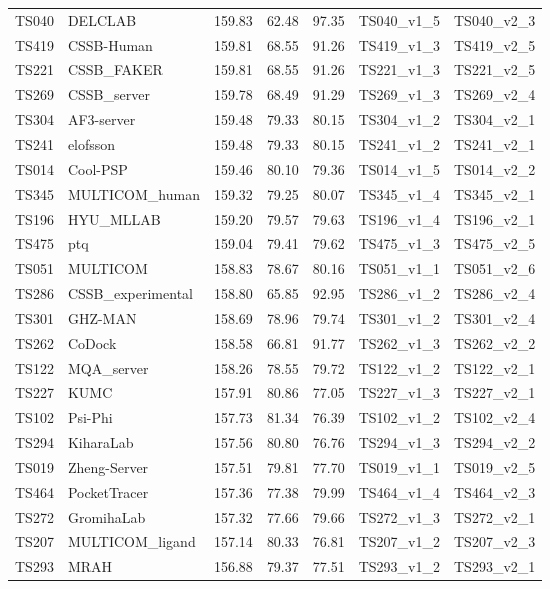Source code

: \begin{table}[ht]
{\begin{tabular}{llrrrll}
TS040 & DELCLAB & 159.83 & 62.48 & 97.35 & TS040\_v1\_5 & TS040\_v2\_3 \\ 
TS419 & CSSB-Human & 159.81 & 68.55 & 91.26 & TS419\_v1\_3 & TS419\_v2\_5 \\ 
TS221 & CSSB\_FAKER & 159.81 & 68.55 & 91.26 & TS221\_v1\_3 & TS221\_v2\_5 \\ 
TS269 & CSSB\_server & 159.78 & 68.49 & 91.29 & TS269\_v1\_3 & TS269\_v2\_4 \\ 
TS304 & AF3-server & 159.48 & 79.33 & 80.15 & TS304\_v1\_2 & TS304\_v2\_1 \\ 
TS241 & elofsson & 159.48 & 79.33 & 80.15 & TS241\_v1\_2 & TS241\_v2\_1 \\ 
TS014 & Cool-PSP & 159.46 & 80.10 & 79.36 & TS014\_v1\_5 & TS014\_v2\_2 \\ 
TS345 & MULTICOM\_human & 159.32 & 79.25 & 80.07 & TS345\_v1\_4 & TS345\_v2\_1 \\ 
TS196 & HYU\_MLLAB & 159.20 & 79.57 & 79.63 & TS196\_v1\_4 & TS196\_v2\_1 \\ 
TS475 & ptq & 159.04 & 79.41 & 79.62 & TS475\_v1\_3 & TS475\_v2\_5 \\ 
TS051 & MULTICOM & 158.83 & 78.67 & 80.16 & TS051\_v1\_1 & TS051\_v2\_6 \\ 
TS286 & CSSB\_experimental & 158.80 & 65.85 & 92.95 & TS286\_v1\_2 & TS286\_v2\_4 \\ 
TS301 & GHZ-MAN & 158.69 & 78.96 & 79.74 & TS301\_v1\_2 & TS301\_v2\_4 \\ 
TS262 & CoDock & 158.58 & 66.81 & 91.77 & TS262\_v1\_3 & TS262\_v2\_2 \\ 
TS122 & MQA\_server & 158.26 & 78.55 & 79.72 & TS122\_v1\_2 & TS122\_v2\_1 \\ 
TS227 & KUMC & 157.91 & 80.86 & 77.05 & TS227\_v1\_3 & TS227\_v2\_1 \\ 
TS102 & Psi-Phi & 157.73 & 81.34 & 76.39 & TS102\_v1\_2 & TS102\_v2\_4 \\ 
TS294 & KiharaLab & 157.56 & 80.80 & 76.76 & TS294\_v1\_3 & TS294\_v2\_2 \\ 
TS019 & Zheng-Server & 157.51 & 79.81 & 77.70 & TS019\_v1\_1 & TS019\_v2\_5 \\ 
TS464 & PocketTracer & 157.36 & 77.38 & 79.99 & TS464\_v1\_4 & TS464\_v2\_3 \\ 
TS272 & GromihaLab & 157.32 & 77.66 & 79.66 & TS272\_v1\_3 & TS272\_v2\_1 \\ 
TS207 & MULTICOM\_ligand & 157.14 & 80.33 & 76.81 & TS207\_v1\_2 & TS207\_v2\_3 \\ 
TS293 & MRAH & 156.88 & 79.37 & 77.51 & TS293\_v1\_2 & TS293\_v2\_1 \\ 

\end{tabular}}
\end{table}
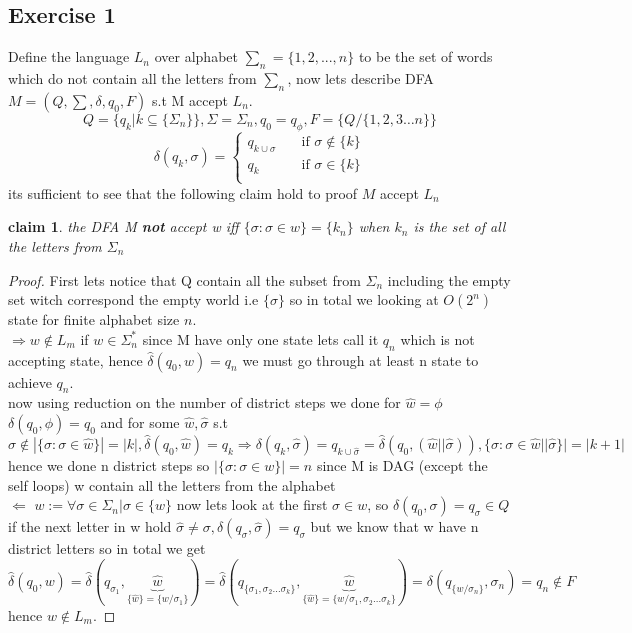 \documentclass[12pt]{article}
\newtheorem{claim}[theorem]{claim}
\begin{document}
\subsection{Exercise 1}
 Define the language $L_n$ over alphabet $\sum_n = \lbrace 1, 2, ..., n\rbrace$ to be the set of words
which do not contain all the letters from $\sum_n$, now lets describe DFA $M=(Q,\sum ,\delta,q_0,F)$ s.t M accept $L_n$.
 \[
Q=\lbrace q_k | k \subseteq \lbrace \Sigma_n \rbrace \rbrace,\Sigma =\Sigma_n,q_0={q_{\phi}},F=\lbrace Q/\lbrace 1,2,3\dots n \rbrace \rbrace
\]
\[
\delta(q_k,\sigma) = 
     \begin{cases} 
      q_{k\cup \sigma } &\quad\text{if } \sigma \not\in \lbrace k \rbrace\\
       q_k &\quad\text{if     } \sigma \in \lbrace k \rbrace \\
     \end{cases}     
\]
its sufficient to see that the following claim hold to proof $M$ accept $L_n$
\begin{claim}
the DFA M \textbf{not} accept w iff $\lbrace \sigma: \sigma \in w \rbrace =\lbrace k_n \rbrace$ when $k_n$ is the set of all the letters from $\Sigma_n$
\end{claim}
\begin{proof}
First lets notice that Q contain all the subset from $\Sigma_n$ including the empty set witch correspond the empty world i.e $\lbrace \sigma \rbrace$ so in total we looking at $O(2^n)$ state for finite alphabet size $n$.\\
$\Rightarrow w\notin L_m$ if $w\in \Sigma _n^*$ since M have only one  state  lets call it $q_n$ which is not accepting state, hence $\hat{\delta}(q_0,w)=q_n$ we must go through at least n state to achieve $q_n$.  \\now using reduction on the number of district steps we done for $\hat{w}=\phi$ $\delta(q_0,\phi)=q_0$ and for some $\hat{w},\hat{\sigma}$ s.t\[ \hat{\sigma}\notin|\lbrace \sigma :\sigma \in \hat{w}\rbrace |=|k| , \hat{\delta}(q_0,\hat{w})=q_{k}\Rightarrow \delta(q_k,\hat{\sigma})=q_{k\cup \hat{\sigma}}=\hat{\delta}(q_0,(\hat{w}||\hat{\sigma})), \lbrace \sigma :\sigma \in \hat{w}||\hat{\sigma}\rbrace |=|k+1| \]
 hence we done n district steps so $| \lbrace \sigma :\sigma \in w\rbrace|=n$
 since M is DAG (except the self loops) w contain all the letters from the alphabet\\
 $\Leftarrow$ $w:= \forall \sigma \in \Sigma_n   |\sigma \in \lbrace w \rbrace $ now lets look at the first $\sigma \in w$, so $\delta(q_0,\sigma)=q_{\sigma}\in Q$ if the next letter in w hold $\hat{\sigma}\neq \sigma ,\delta(q_{\sigma},\hat{\sigma})=q_{\sigma}$ but we know that w have n district letters so in total  we get
\[
\hat{\delta}(q_0,w)=\hat{\delta}(q_{\sigma_1},\underbrace{\hat{w}}_{\lbrace \hat{w} \rbrace=\lbrace w/ \sigma_1\rbrace })=\hat{\delta}(q_{\lbrace \sigma_1,\sigma_2\dots \sigma_k \rbrace},\underbrace{\hat{w}}_{\lbrace \hat{w} \rbrace=\lbrace w/ \sigma_1,\sigma_2\dots \sigma_k \rbrace })=\delta(q_{\lbrace w/ \sigma_n \rbrace},\sigma_n)=q_n \notin F
\]  
hence $w\notin L_m$.

\end{proof}
\end{document}
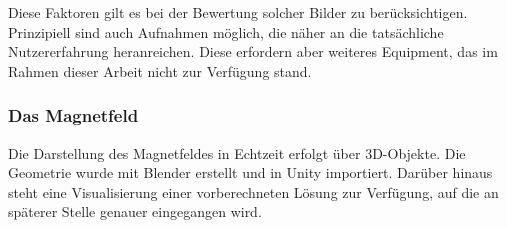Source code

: Diese Faktoren gilt es bei der Bewertung solcher Bilder zu berücksichtigen. Prinzipiell sind auch Aufnahmen möglich, die näher an die tatsächliche Nutzererfahrung heranreichen. Diese erfordern aber weiteres Equipment, das im Rahmen dieser Arbeit nicht zur Verfügung stand.

\subsubsection{Das Magnetfeld}
\label{sec-5-2-2}
Die Darstellung des Magnetfeldes in Echtzeit erfolgt über 3D-Objekte. Die Geometrie wurde mit Blender erstellt und in Unity importiert.
Darüber hinaus steht eine Visualisierung einer vorberechneten Lösung zur Verfügung, auf die an späterer Stelle genauer eingegangen wird.

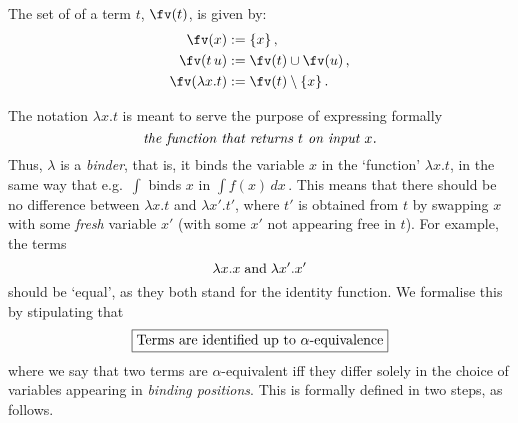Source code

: \documentclass{svmult}
\begin{document}
\begin{mydefinition}\label{d:fv}
The set of  of a term $t$, $\fv(t)$, is given by:
\begin{align*}
\fv(x)  &:= \{ x \}\,, \\
\fv(t\,u) &:= \fv(t)\cup\fv(u)\,, \\
\fv(\lambda x.t) &:= \fv(t)\setminus\{x\}\,.
\end{align*}\deq[-1]
\end{mydefinition}
%
The notation $\lambda x.t$ is meant to serve the purpose of expressing formally
\[ \emph{the function that returns $t$ on input $x$.} \]
Thus, $\lambda$ is a \emph{binder}, that is, it binds the variable $x$ in the `function' $\lambda x.t$, in the same way that e.g.~$\int$ binds $x$ in
$\int f(x)\,dx$\,.
%
This means that there should be no difference between $\lambda x.t$ and $\lambda x'.t'$, where $t'$ is obtained from $t$ by swapping $x$ with some
\emph{fresh} variable $x'$ (\ie with some $x'$ not appearing free in $t$). For example, the terms
\[ \lambda x.x \text{\;and\;} \lambda x'.x' \]
should be `equal', as they both stand for the identity function. We formalise this by stipulating that
\[\fbox{\text{Terms are identified up to $\alpha$-equivalence}} \]
where we say that two terms are $\alpha$-equivalent iff they differ solely in the choice of variables appearing in \emph{binding positions}.
This is formally defined in two steps, as follows.
\end{document}
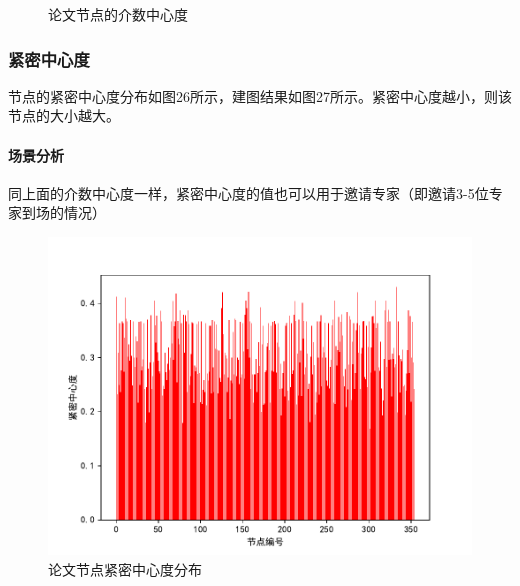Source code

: \documentclass[UTF8, onecolumn, a4paper]{article}
\begin{document}
\begin{center}
\begin{figure}[ht]
\begin{minipage}[b]{0.95\linewidth}
\begin{minipage}[b]{0.47\linewidth}
				\caption{论文节点的介数中心度}
			\end{minipage}
		\end{minipage}
	\end{figure}
\end{center}
\subsubsection{紧密中心度}
    节点的紧密中心度分布如图26所示，建图结果如图27所示。紧密中心度越小，则该节点的大小越大。
    
    \paragraph{场景分析}同上面的介数中心度一样，紧密中心度的值也可以用于邀请专家（即邀请3-5位专家到场的情况）
\begin{center}
	\begin{figure}[ht] %
		\centering %
		\begin{minipage}[b]{0.95\linewidth} %
			\begin{minipage}[b]{0.47\linewidth} %
				\centering
				\includegraphics[width=\linewidth]{../pictures/paper_closeness}
				\caption{论文节点紧密中心度分布}
			\end{minipage}
			\hfill
			\begin{minipage}[b]{0.46\linewidth}
				\centering

\end{minipage}
\end{minipage}
\end{figure}
\end{center}
\end{document}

┄┄┄┄┄┄┄┄┄┄

- [Work instruction] Whenever the string "contain" turns up in a line above, copy that line out.

- [Problem solution]
which do not contain all the letters from $\sum_n$, now lets describe DFA $M=(Q,\sum ,\delta,q_0,F)$ s.t M accept $L_n$.
First lets notice that Q contain all the subset from $\Sigma_n$ including the empty set witch correspond the empty world i.e $\lbrace \sigma \rbrace$ so in total we looking at $O(2^n)$ state for finite alphabet size $n$.\\
 since M is DAG (except the self loops) w contain all the letters from the alphabet\\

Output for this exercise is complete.